It’s been a while since I last learned a language I was going to use full-time at work, and usually that means hard work to master the thing; the drawback of being considered a senior is that people expect you to be an expert at everything, so you need to work really hard in order to not disappoint them ;-). Really studying a language (not like Seven Languages in Seven Weeks) made me think about how we’re learning in our profession versus other areas of skill I happen to know a bit about, like performing classical music.

My parents sent me to music school around the same time I started elementary school, so reading sheet music and reading written words are probably just as natural to me. After a few years of the basics, I got sent to a piano teacher to learn a proper instrument (until then, it was recorder which is a beautiful instrument but not in the hands of a six year old). The next decade-and-a-bit, after some initial crises over not wanting to learn playing the darn thing, I got to like it and got proficient basically by working real hard. Later on, I repeated that by getting training in trombone and (classical) singing; to my surprise, it was way easier to learn trombone as a thirty-something year old than learning piano as a six year old. I guess experience does count.

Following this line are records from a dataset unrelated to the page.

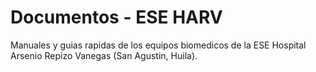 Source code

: # Documentos - ESE HARV
Manuales y guias rapidas de los equipos biomedicos de la ESE Hospital Arsenio Repizo Vanegas (San Agustin, Huila).
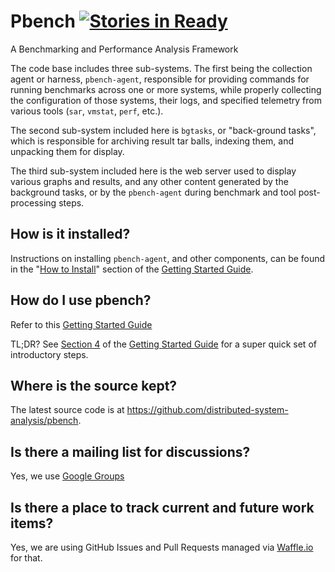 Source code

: # Pbench [![Stories in Ready](https://badge.waffle.io/distributed-system-analysis/pbench.png?label=ready&title=Ready)](https://waffle.io/distributed-system-analysis/pbench)
A Benchmarking and Performance Analysis Framework

The code base includes three sub-systems. The first being the collection agent
or harness, `pbench-agent`, responsible for providing commands for running
benchmarks across one or more systems, while properly collecting the
configuration of those systems, their logs, and specified telemetry from
various tools (`sar`, `vmstat`, `perf`, etc.).

The second sub-system included here is `bgtasks`, or "back-ground tasks",
which is responsible for archiving result tar balls, indexing them, and
unpacking them for display.

The third sub-system included here is the web server used to display various
graphs and results, and any other content generated by the background tasks,
or by the `pbench-agent` during benchmark and tool post-processing steps.

## How is it installed?
Instructions on installing `pbench-agent`, and other components, can be found
in the "[How to
Install](http://distributed-system-analysis.github.io/pbench/pbench-agent.html#sec-5)"
section of the [Getting Started
Guide](http://distributed-system-analysis.github.io/pbench/pbench-agent.html).

## How do I use pbench?
Refer to this [Getting Started
Guide](http://distributed-system-analysis.github.io/pbench/pbench-agent.html)

TL;DR? See [Section
4](distributed-system-analysis.github.io/pbench/pbench-agent.html#sec-4) of the
[Getting Started
Guide](distributed-system-analysis.github.io/pbench/pbench-agent.html) for a
super quick set of introductory steps.

## Where is the source kept?
The latest source code is at
https://github.com/distributed-system-analysis/pbench.

## Is there a mailing list for discussions?

Yes, we use [Google Groups](https://groups.google.com/forum/#!forum/pbench)

## Is there a place to track current and future work items?
Yes, we are using GitHub Issues and Pull Requests managed via
[Waffle.io](https://waffle.io/distributed-system-analysis/pbench) for that.
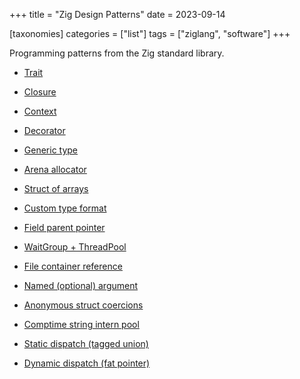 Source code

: +++
title = "Zig Design Patterns"
date = 2023-09-14

[taxonomies]
categories = ["list"]
tags = ["ziglang", "software"]
+++

Programming patterns from the Zig standard library.

<!-- more -->

- [Trait](https://github.com/ziglang/zig/blob/0.11.0/lib/std/meta/trait.zig#L10)

- [Closure](https://github.com/ziglang/zig/blob/0.11.0/lib/std/Thread/Pool.zig#L86)

- [Context](https://github.com/ziglang/zig/blob/0.11.0/lib/std/hash_map.zig#L133)

- [Decorator](https://zig.news/xq/cool-zig-patterns-configuration-parameters-591a)

- [Generic type](https://github.com/ziglang/zig/blob/0.11.0/lib/std/hash_map.zig#L370)

- [Arena allocator](https://github.com/ziglang/zig/blob/0.11.0/lib/std/heap/arena_allocator.zig#L8)

- [Struct of arrays](https://zig.news/andrewrk/multi-object-for-loops-data-oriented-design-41ob)

- [Custom type format](https://github.com/ziglang/zig/blob/0.11.0/lib/std/Uri.zig#L209)

- [Field parent pointer](https://github.com/ziglang/zig/blob/0.11.0/lib/std/Thread/Futex.zig#L640)

- [WaitGroup + ThreadPool](https://github.com/ziglang/zig/blob/0.11.0/lib/build_runner.zig#L772)

- [File container reference](https://github.com/ziglang/zig/blob/0.11.0/lib/std/Thread.zig#L24)

- [Named (optional) argument](https://github.com/ziglang/zig/blob/0.11.0/lib/std/fmt.zig#L22)

- [Anonymous struct coercions](https://zig.news/xq/cool-zig-patterns-305o)

- [Comptime string intern pool](https://zig.news/xq/cool-zig-patterns-comptime-string-interning-3558)

- [Static dispatch (tagged union)](https://zig.news/kristoff/easy-interfaces-with-zig-0100-2hc5)

- [Dynamic dispatch (fat pointer)](https://github.com/ziglang/zig/blob/0.11.0/lib/std/mem/Allocator.zig#L14)
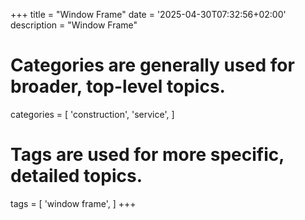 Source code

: +++
title = "Window Frame"
date = '2025-04-30T07:32:56+02:00'
description = "Window Frame"
# Categories are generally used for broader, top-level topics.
categories = [
 'construction',
 'service',
]
# Tags are used for more specific, detailed topics.
tags = [
 'window frame',
]
+++

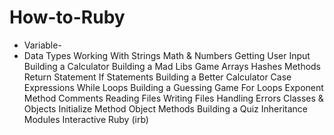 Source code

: # How-to-Ruby

<!-- Basic Practice for Ruby -->
- Variable-
- Data Types
Working With Strings
Math & Numbers
Getting User Input
Building a Calculator
Building a Mad Libs Game
Arrays
Hashes
Methods
Return Statement
If Statements
Building a Better Calculator
Case Expressions
While Loops
Building a Guessing Game
For Loops
Exponent Method
Comments
Reading Files
Writing Files
Handling Errors
Classes & Objects
Initialize Method
Object Methods
Building a Quiz
Inheritance
Modules
Interactive Ruby (irb)
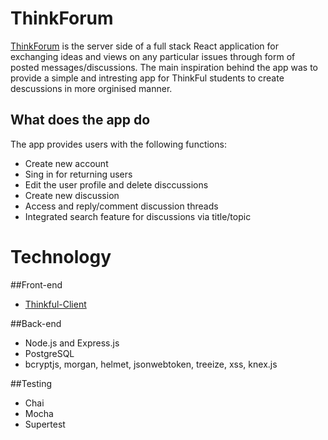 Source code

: # ThinkForum 

[ThinkForum](https://thinkforum.now.sh/) is the server side of a full stack React application for 
exchanging ideas and views on any particular issues through form of posted messages/discussions. 
The main inspiration behind the app was to provide a simple and intresting app for ThinkFul 
students to create descussions in more orginised manner.


## What does the app do

The app provides users with the following functions:

* Create new account
* Sing in for returning users
* Edit the user profile and delete disccussions 
* Create new discussion
* Access and reply/comment discussion threads 
* Integrated search feature for discussions via title/topic

# Technology

##Front-end

* [Thinkful-Client](https://github.com/ZolFallows/thinkforum-client)

##Back-end

* Node.js and Express.js 
* PostgreSQL
* bcryptjs, morgan, helmet, jsonwebtoken, treeize, xss, knex.js

##Testing

* Chai
* Mocha
* Supertest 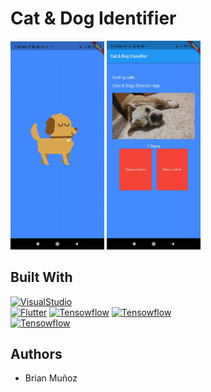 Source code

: # Cat & Dog Identifier
<img src="https://raw.githubusercontent.com/poenix111/Flutter-IA/main/assets/cat_dog_identifier/splashscreen.gif" width=150 />

<img src="https://raw.githubusercontent.com/poenix111/Flutter-IA/main/assets/cat_dog_identifier/test.jpg" width=150 />






## Built With
[![VisualStudio](https://img.shields.io/badge/Visual_Studio_Code-0076c6?style=for-the-badge&logo=visual-studio&logoColor=white&labelColor=101010)]()
</br>
[![Flutter](https://img.shields.io/badge/Flutter-60bde6?style=for-the-badge&logo=flutter&logoColor=white&labelColor=101010)]()
[![Tensowflow](https://img.shields.io/badge/Android-green?style=for-the-badge&logo=android&logoColor=white&labelColor=101010)]()
[![Tensowflow](https://img.shields.io/badge/IOS-white?style=for-the-badge&logo=IOS&logoColor=white&labelColor=101010
)]()
<br>
[![Tensowflow](https://img.shields.io/badge/Tensorflow-orange?style=for-the-badge&logo=tensorflow&logoColor=white&labelColor=101010)]()
<br>

## Authors

* Brian Muñoz
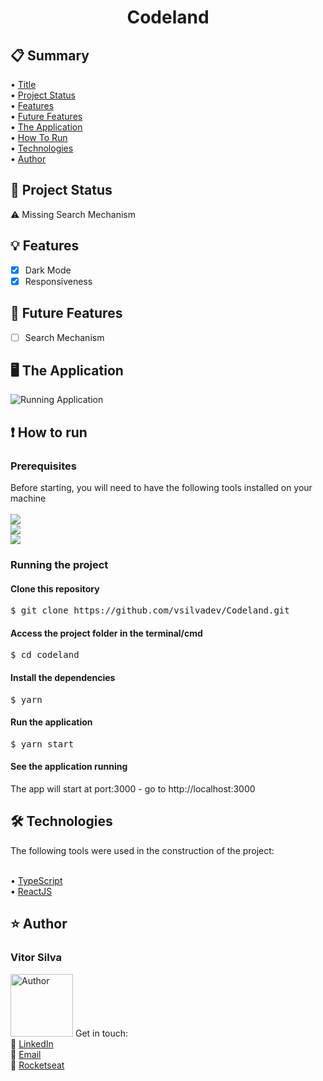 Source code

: <div align="center">
  <a name="title">
    <h1>Codeland</h1>
  </a>
</div>

<p align="center"Codeland is a blog template, fully responsive and with Dark Mode support.</p>

<h2>📋 Summary</h2>
  • <a href="#title">Title</a> <br>
  • <a href="#project_status">Project Status</a> <br>
  • <a href="#features">Features</a> <br>
  • <a href="#future-features">Future Features</a> <br>
  • <a href="#application">The Application</a> <br>
  • <a href="#how-to">How To Run</a> <br>
  • <a href="#tech">Technologies</a> <br>
  • <a href="#author">Author</a> <br>

<h2>🚀 Project Status<a name="project_status"></a></h2>
⚠️ Missing Search Mechanism

<h2>💡 Features<a name="features"></a></h2>

- [x] Dark Mode 
- [x] Responsiveness

<h2>📌 Future Features<a name="future-features"></a></h2>

- [ ] Search Mechanism

<h2>🖥 The Application<a name="application"></a></h2>
<img src="https://github.com/vsilvadev/Codeland/blob/main/github_images/codeland.gif" alt="Running Application">

<h2>❗ How to run<a name="how-to"></a></h2>
<h3>Prerequisites</h3>
Before starting, you will need to have the following tools installed on your machine<br><br>
<a href="https://git-scm.com">
<img src="https://img.shields.io/static/v1?label=Install&message=GIT&color=f14e32&style=for-the-badge"/>
</a>
<br>
<a href="https://nodejs.org">
<img src="https://img.shields.io/static/v1?label=Install&message=NODE.JS&color=43853d&style=for-the-badge"/>
</a>
<br>
<a href="https://classic.yarnpkg.com/en/docs/install/#windows-stable">
<img src="https://img.shields.io/static/v1?label=Install&message=YARN&color=2188b6&style=for-the-badge"/>
</a>

<h3>Running the project</h3>

<h4>Clone this repository</h4>
<pre>
$ git clone https://github.com/vsilvadev/Codeland.git
</pre>

<h4>Access the project folder in the terminal/cmd</h4>
<pre>
$ cd codeland
</pre>

<h4>Install the dependencies</h4>
<pre>
$ yarn 
</pre>

<h4>Run the application</h4>
<pre>
$ yarn start
</pre>

<h4>See the application running</h4>
<p>The app will start at port:3000 - go to http://localhost:3000</p>

<h2>🛠 Technologies<a name="tech"></a></h2>
The following tools were used in the construction of the project: <br><br>

• <a href="https://www.typescriptlang.org/">TypeScript</a> <br> 
• <a href="https://reactjs.org/">ReactJS</a> <br>

<h2>⭐ Author<a name="author"></a></h2>
<h3>Vitor Silva</h3> 
<img src="https://avatars3.githubusercontent.com/u/60434378?s=400&u=f3497d52861de514e8a1973fd3dce8132ed7aa8d&v=4" alt="Author" width="100" height="100">
Get in touch: <br>
💼 <a href="https://www.linkedin.com/in/vitor-andre-batista-silva/">LinkedIn</a><br>
📧 <a href="mailto:vitorabsilva10@gmail.com">Email</a><br>
🚀 <a href="https://app.rocketseat.com.br/me/function">Rocketseat</a>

Looking back, if I contrast learning a musical instrument with learning a new language, especially in a work environment, there are some differences that stand out.

Most importantly, when you are a performer, your study-to-performing ratio is probably close to ten hours of practice to each hour of performance. If you are a computer programmer, it is probably one to a hundred, if you’re lucky. No wonder that the guy sitting in front of the orchestra behind a concert grand piano can do these awesome feats - he had oodles of time to prepare for the event. I’ve never been much of an athlete, but the same holds there: when I was training for the university’s varsity rowing team, half a year of exercise prepared for a couple of months of racing (I wasn’t selected, by the way, but still got very fit :-)). We just get Programming Ruby dropped on our desk and are expected to be coding important stuff a week later.

I think it’d be a bit rich to go to our respective employers and ask them for 3 months of training time for every week of coding on projects, or something similar, but it does show that “practice makes perfect” holds true and you want to get as much of it as you can.

Of course, I’m hardly the first one to make that observation. By now, the practice of code katas is quite common, but every time I go through them, it felt like something was lacking. Then I started working on a hobby project, Uderzo, which made things fall in place. Bear with me on a little detour through music again.

When learning an instrument, there are three levels of practice which I think are each important in their own right:

  • Scales allow you to warm up, in analog instruments like trombone tune your ear and muscles to hit the right tone, and basically help you in complicated pieces by help train muscle memory to commonly occurring sequences of notes.
  • Études are basically scales on steroids. They are musical pieces that purely exist to practice certain techniques on a larger scale than just scales. Chords, sequences, complicated musical transformations, most of the stuff you will encounter in a performance piece will be there. Some people are so gifted that their study pieces become performance pieces, Chopin probably being the best known example in the piano world.
  • Performance pieces are the big sonatas, concertos, and what not that makes an audience come and attend and maybe even pay. These are, in a way, the actual thing you want to do because that’s what brings home the bacon.

I was a lazy student, so I focused as much as possible on the last and as little as possible on the first two until I got older and got to appreciate the value of practice. When I look at our craft, I see a missing link: code katas, to me, are like scales - very low level exercises that help you train muscle memory, learn the libraries of your languages, and makes you think a bit about small-scale algorithms now and then.

But that’s hardly the most important part of programming. The trickiest bit is to construct (design, architect, pick a word) whole applications, not to write an implementation of Bloom filters. Where are our études?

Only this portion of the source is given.